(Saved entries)
#####

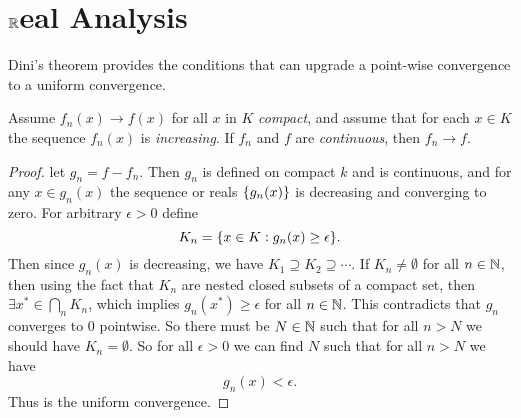 \chapter{$\mathbb{R}$eal Analysis}


Dini's theorem provides the conditions that can upgrade a point-wise convergence to a uniform convergence.
\begin{theorem}
	Assume $ f_n(x)\to f(x) $ for all $ x $ in $ K $ \emph{compact}, and assume that for each $ x\in K $ the sequence $ f_n(x) $ is \emph{increasing}. If $ f_n $ and $ f $ are \emph{continuous}, then $ f_n\to f $.
\end{theorem}
\begin{proof}
	let $ g_n = f-f_n $. Then $ g_n $ is defined on compact $ k $ and is continuous, and for any $ x\in g_n(x) $ the sequence or reals $ \{g_n(x)\} $ is decreasing and converging to zero. For arbitrary $ \epsilon>0 $ define
 	\[ K_n = \{x\in K: g_n(x)\geq \epsilon\}. \] 
 	Then since $ g_n(x) $ is decreasing, we have $ K_1 \supseteq K_2 \supseteq \cdots $. If $ K_n\neq \emptyset $ for all $ n\in \mathbb{N} $, then using the fact that $ K_n $ are nested closed subsets of a compact set, then $ \exists x^*\in \bigcap_n K_n $, which implies $ g_n(x^*)\geq \epsilon $ for all $ n\in \mathbb{N} $. This contradicts that $ g_n $ converges to $ 0 $ pointwise. So there must be $ N\in \mathbb{N} $ such that for all $ n>N $ we should have $ K_n = \emptyset $. So for all $ \epsilon>0 $ we can find $ N $ such that for all $ n>N $ we have 
 	\[ g_n(x) < \epsilon. \]
 	Thus is the uniform convergence.
\end{proof}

#####

• **What to work on**: Whenever the word "theorem" shows up in a line of the entries, copy that line.

• **Output for this exercise**:
Dini's theorem provides the conditions that can upgrade a point-wise convergence to a uniform convergence.
\begin{theorem}
\end{theorem}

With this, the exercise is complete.